*Data excerpts*.
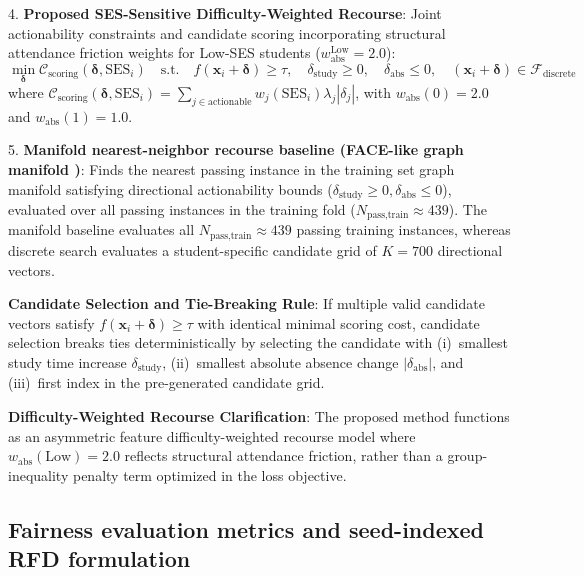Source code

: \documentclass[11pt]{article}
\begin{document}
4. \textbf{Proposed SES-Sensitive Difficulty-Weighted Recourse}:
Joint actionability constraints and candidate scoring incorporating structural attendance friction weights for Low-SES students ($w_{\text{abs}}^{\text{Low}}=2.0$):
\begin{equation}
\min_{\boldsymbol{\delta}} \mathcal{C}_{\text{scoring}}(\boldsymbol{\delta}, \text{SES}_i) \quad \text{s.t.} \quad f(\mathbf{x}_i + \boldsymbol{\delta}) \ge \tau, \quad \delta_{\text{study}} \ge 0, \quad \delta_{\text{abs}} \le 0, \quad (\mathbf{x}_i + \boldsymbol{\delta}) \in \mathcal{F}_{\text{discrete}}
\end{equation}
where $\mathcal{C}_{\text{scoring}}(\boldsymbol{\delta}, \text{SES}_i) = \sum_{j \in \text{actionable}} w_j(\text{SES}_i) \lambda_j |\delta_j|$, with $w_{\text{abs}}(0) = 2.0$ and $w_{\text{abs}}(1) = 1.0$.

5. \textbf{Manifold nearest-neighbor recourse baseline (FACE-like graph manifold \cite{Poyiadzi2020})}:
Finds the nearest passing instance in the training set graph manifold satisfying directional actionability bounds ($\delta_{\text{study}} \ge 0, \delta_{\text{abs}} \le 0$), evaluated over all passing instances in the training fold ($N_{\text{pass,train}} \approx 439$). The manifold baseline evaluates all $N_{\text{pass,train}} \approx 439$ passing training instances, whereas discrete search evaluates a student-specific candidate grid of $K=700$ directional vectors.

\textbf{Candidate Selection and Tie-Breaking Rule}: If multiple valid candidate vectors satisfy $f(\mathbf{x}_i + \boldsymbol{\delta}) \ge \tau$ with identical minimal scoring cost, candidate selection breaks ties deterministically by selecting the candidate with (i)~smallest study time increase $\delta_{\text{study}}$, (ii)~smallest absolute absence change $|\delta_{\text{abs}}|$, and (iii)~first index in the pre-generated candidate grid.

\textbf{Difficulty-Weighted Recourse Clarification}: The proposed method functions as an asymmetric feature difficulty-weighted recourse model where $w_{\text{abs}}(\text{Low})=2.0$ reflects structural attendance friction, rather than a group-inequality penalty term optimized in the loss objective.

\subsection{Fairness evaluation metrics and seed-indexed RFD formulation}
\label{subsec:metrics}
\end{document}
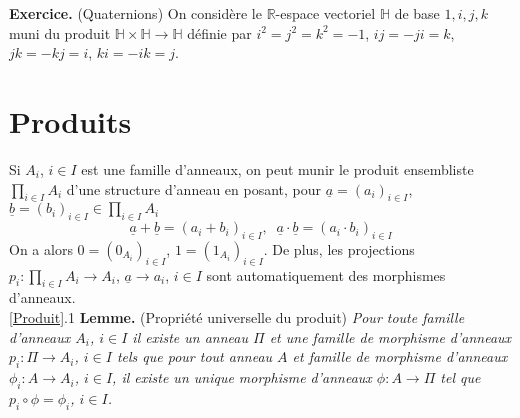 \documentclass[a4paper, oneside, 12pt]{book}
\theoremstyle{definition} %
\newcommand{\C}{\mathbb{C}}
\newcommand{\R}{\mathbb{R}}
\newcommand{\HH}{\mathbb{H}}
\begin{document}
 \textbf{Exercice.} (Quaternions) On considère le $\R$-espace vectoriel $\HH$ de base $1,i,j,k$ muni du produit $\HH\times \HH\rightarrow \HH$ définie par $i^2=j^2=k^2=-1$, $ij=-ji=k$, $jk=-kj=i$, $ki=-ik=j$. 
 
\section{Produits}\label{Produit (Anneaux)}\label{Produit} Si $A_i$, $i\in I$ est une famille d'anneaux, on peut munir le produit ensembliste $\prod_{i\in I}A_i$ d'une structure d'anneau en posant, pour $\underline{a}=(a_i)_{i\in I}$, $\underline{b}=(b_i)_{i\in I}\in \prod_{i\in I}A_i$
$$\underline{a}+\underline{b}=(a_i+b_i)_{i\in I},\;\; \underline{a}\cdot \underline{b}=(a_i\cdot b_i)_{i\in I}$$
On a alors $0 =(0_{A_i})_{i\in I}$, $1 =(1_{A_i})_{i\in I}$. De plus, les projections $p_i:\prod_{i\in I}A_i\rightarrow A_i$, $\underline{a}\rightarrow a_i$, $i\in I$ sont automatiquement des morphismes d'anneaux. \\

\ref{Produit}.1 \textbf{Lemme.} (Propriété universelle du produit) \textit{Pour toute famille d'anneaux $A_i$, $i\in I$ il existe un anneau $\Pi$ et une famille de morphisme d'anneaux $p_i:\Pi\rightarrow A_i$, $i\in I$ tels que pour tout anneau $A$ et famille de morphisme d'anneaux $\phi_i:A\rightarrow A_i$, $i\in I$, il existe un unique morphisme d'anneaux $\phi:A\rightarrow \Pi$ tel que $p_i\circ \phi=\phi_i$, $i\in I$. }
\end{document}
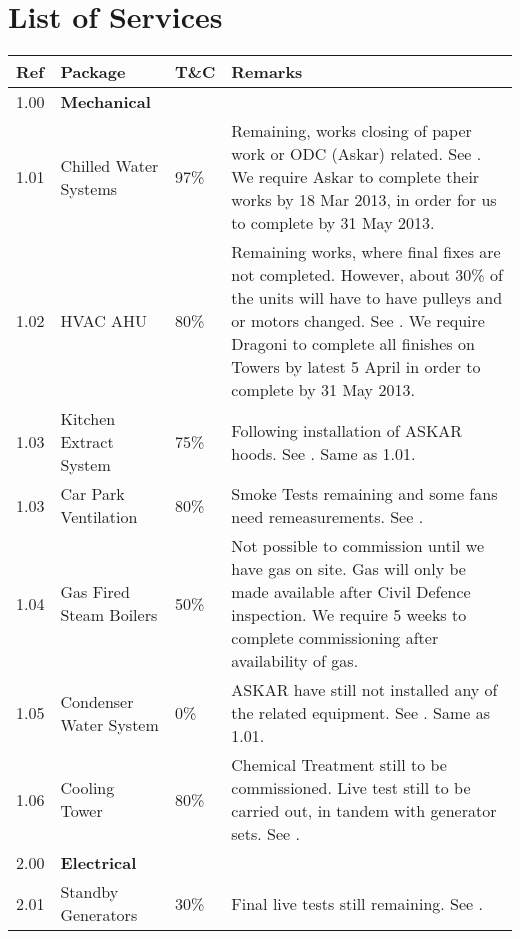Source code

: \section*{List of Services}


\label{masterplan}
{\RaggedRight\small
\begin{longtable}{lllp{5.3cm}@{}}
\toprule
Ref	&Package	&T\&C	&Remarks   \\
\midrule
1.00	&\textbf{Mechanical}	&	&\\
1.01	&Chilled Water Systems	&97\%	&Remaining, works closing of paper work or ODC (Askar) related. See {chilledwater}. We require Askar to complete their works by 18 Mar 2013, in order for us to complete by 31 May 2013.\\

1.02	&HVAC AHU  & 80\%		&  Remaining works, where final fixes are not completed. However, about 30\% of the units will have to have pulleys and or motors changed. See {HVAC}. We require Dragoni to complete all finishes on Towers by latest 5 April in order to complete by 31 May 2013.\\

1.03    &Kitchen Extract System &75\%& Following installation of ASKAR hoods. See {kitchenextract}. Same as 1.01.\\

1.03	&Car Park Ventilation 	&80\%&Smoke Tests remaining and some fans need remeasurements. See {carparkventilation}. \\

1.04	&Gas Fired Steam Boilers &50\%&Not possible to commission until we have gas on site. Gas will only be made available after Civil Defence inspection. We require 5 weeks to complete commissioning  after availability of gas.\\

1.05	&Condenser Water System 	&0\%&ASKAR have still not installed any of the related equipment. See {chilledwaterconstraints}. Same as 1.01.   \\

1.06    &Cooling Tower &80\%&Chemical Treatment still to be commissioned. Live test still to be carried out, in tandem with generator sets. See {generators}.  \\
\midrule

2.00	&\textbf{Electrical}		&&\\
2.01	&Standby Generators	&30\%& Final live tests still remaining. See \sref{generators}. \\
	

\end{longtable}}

...

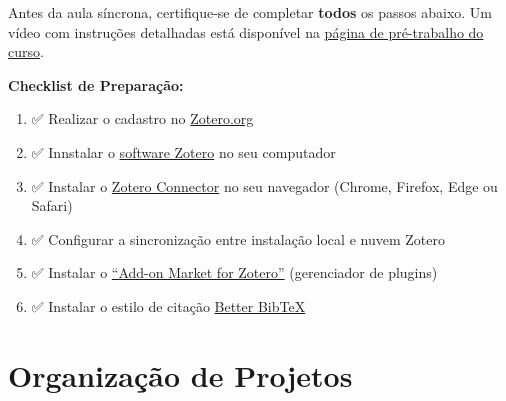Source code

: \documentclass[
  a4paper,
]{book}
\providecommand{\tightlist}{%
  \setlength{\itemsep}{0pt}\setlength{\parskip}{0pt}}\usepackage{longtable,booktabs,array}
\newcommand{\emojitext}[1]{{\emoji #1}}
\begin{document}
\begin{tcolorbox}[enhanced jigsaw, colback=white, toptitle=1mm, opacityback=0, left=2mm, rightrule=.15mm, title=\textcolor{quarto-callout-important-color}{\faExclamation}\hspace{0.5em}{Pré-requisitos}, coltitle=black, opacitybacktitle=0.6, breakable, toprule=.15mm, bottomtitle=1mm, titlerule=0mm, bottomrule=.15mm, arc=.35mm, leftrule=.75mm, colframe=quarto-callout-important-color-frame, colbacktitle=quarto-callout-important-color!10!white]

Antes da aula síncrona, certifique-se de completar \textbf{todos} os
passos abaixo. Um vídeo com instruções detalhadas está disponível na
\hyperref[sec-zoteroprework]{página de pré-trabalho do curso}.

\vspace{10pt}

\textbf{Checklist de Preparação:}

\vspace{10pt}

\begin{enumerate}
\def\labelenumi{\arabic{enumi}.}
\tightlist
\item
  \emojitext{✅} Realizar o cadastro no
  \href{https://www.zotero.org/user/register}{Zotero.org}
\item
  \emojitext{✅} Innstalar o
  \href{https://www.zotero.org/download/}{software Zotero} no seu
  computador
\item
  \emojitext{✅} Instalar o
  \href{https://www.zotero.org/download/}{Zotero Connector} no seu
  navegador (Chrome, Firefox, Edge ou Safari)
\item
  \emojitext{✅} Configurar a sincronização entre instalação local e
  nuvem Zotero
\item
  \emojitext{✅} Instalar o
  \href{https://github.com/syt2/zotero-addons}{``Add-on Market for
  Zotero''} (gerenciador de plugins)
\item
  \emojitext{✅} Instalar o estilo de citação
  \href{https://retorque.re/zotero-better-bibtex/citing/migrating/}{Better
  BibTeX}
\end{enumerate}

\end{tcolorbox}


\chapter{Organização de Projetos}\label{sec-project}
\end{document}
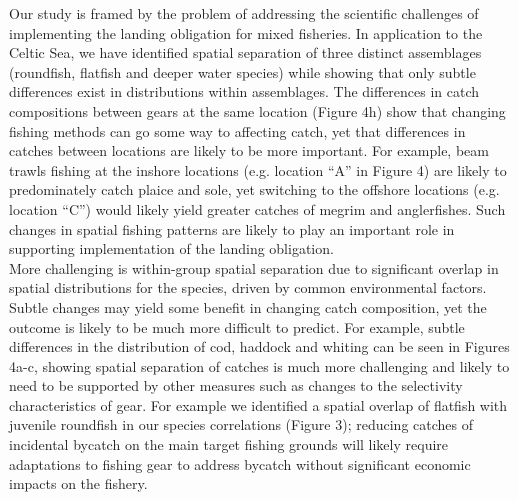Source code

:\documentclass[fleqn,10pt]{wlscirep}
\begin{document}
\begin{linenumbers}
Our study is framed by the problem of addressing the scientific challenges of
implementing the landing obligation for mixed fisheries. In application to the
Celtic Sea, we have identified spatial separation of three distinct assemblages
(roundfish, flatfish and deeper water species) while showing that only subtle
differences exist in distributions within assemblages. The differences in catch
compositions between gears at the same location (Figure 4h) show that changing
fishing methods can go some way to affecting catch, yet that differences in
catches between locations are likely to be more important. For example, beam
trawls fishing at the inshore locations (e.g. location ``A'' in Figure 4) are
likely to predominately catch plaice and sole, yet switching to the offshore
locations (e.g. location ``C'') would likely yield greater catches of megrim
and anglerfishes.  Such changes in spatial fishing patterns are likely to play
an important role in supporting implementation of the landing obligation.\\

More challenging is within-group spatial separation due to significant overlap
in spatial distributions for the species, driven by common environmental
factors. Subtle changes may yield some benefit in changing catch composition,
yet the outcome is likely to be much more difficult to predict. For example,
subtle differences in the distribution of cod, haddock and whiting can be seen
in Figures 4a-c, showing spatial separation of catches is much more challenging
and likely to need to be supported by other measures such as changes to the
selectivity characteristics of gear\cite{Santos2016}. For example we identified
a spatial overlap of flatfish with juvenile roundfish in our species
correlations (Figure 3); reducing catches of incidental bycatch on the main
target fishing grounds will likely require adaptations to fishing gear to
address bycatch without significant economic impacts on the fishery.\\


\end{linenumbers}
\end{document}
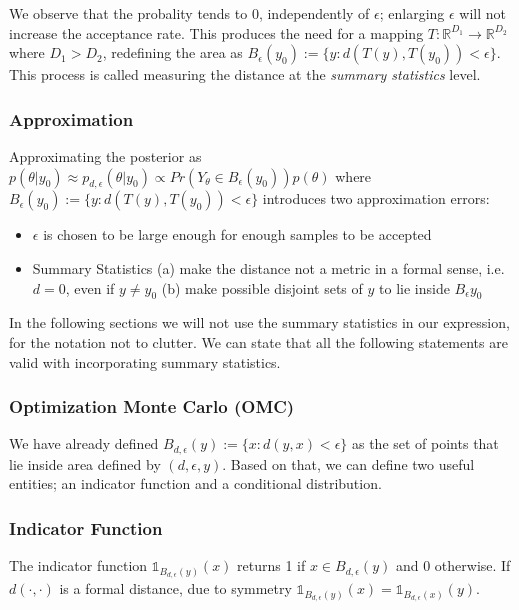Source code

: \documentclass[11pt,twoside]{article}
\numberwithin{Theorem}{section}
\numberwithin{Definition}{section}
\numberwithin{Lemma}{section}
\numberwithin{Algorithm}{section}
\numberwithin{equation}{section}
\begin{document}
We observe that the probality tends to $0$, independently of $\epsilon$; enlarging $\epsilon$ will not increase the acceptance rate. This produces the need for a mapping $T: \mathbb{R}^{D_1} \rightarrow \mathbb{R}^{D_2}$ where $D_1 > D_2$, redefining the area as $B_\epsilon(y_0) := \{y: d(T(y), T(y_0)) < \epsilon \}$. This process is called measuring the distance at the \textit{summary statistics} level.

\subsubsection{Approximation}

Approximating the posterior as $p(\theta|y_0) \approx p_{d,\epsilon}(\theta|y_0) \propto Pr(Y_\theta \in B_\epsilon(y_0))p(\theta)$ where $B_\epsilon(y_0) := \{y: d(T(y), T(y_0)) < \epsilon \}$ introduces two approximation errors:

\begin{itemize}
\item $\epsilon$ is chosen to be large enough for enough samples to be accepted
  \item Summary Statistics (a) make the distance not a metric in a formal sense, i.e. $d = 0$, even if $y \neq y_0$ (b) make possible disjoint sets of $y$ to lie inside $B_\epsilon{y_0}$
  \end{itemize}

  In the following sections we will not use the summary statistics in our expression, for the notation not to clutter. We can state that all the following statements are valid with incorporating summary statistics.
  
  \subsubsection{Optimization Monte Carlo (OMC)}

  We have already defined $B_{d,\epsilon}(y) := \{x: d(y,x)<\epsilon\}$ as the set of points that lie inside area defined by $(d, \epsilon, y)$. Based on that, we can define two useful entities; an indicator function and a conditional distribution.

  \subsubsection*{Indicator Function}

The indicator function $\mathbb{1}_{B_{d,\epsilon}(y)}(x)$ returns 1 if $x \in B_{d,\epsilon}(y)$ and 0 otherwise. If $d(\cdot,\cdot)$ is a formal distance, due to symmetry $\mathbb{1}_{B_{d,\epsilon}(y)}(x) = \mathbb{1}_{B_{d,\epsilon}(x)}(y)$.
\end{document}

*EXERCISE GOAL*. Each line above that has the word "group" must be copied.

*RESULT FOR THIS TASK*.
\textbf{Difficulty-Weighted Recourse Clarification}: The proposed method functions as an asymmetric feature difficulty-weighted recourse model where $w_{\text{abs}}(\text{Low})=2.0$ reflects structural attendance friction, rather than a group-inequality penalty term optimized in the loss objective.
More challenging is within-group spatial separation due to significant overlap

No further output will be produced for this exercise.